TRY IT: Scan the material below and copy every line holding the word "apps".

*** Opening SOURCE DATA ***

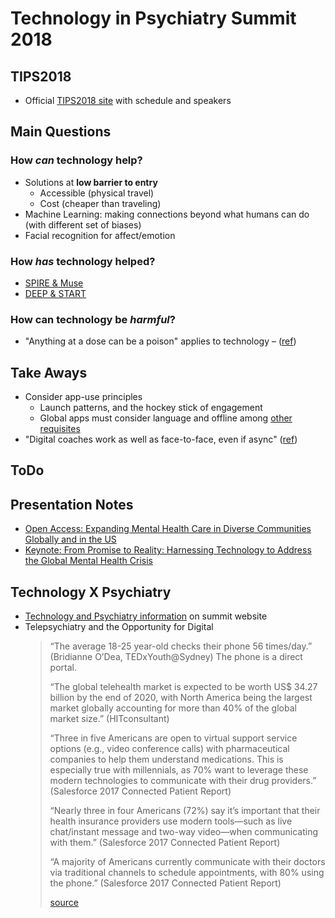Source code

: # Technology in Psychiatry Summit 2018

## TIPS2018

- Official [TIPS2018 site](https://www.mcleanhospital.org/technology-psychiatry-summit) with schedule and speakers


## Main Questions

### How *can* technology help?

- Solutions at **low barrier to entry**
    - Accessible (physical travel)
    - Cost (cheaper than traveling)
- Machine Learning: making connections beyond what humans can do (with different set of biases)
- Facial recognition for affect/emotion

### How *has* technology helped?

- [SPIRE & Muse](./open-access.md#apps)
- [DEEP & START](./open-access.md#sangath-digital-mental-health-projects)


### How can technology be *harmful*?

- "Anything at a dose can be a poison" applies to technology – ([ref](./from-promise-to-reality.md))



## Take Aways

- Consider app-use principles
    - Launch patterns, and the hockey stick of engagement
    - Global apps must consider language and offline among [other requisites](./open-access.md#app-requisits-for-global-impact)
- "Digital coaches work as well as face-to-face, even if async" ([ref](./open-access.md#panel-discussion))


## ToDo



## Presentation Notes

- [Open Access: Expanding Mental Health Care in Diverse Communities Globally and in the US](./open-access.md)
- [Keynote: From Promise to Reality: Harnessing Technology to Address the Global Mental Health Crisis](./from-promise-to-reality.md)


## Technology X Psychiatry

- [Technology and Psychiatry information](https://www.mcleanhospital.org/technology-psychiatry-summit#technology-psychiatry) on summit website
- Telepsychiatry and the Opportunity for Digital
    > 
    > “The average 18-25 year-old checks their phone 56 times/day.” (Bridianne O’Dea, TEDxYouth@Sydney) The phone is a direct portal.
    > 
    > “The global telehealth market is expected to be worth US$ 34.27 billion by the end of 2020, with North America being the largest market globally accounting for more than 40% of the global market size.” (HITconsultant)
    > 
    > “Three in five Americans are open to virtual support service options (e.g., video conference calls) with pharmaceutical companies to help them understand medications. This is especially true with millennials, as 70% want to leverage these modern technologies to communicate with their drug providers.” (Salesforce 2017 Connected Patient Report)
    > 
    > “Nearly three in four Americans (72%) say it’s important that their health insurance providers use modern tools—such as live chat/instant message and two-way video—when communicating with them.” (Salesforce 2017 Connected Patient Report)
    > 
    > “A majority of Americans currently communicate with their doctors via traditional channels to schedule appointments, with 80% using the phone.” (Salesforce 2017 Connected Patient Report)
    > 
    > [source](https://www.mcleanhospital.org/technology-psychiatry-summit#technology-psychiatry)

*** Closing SOURCE DATA ***

RESPONSE AREA:
- [SPIRE & Muse](./open-access.md#apps)
    - Global apps must consider language and offline among [other requisites](./open-access.md#app-requisits-for-global-impact)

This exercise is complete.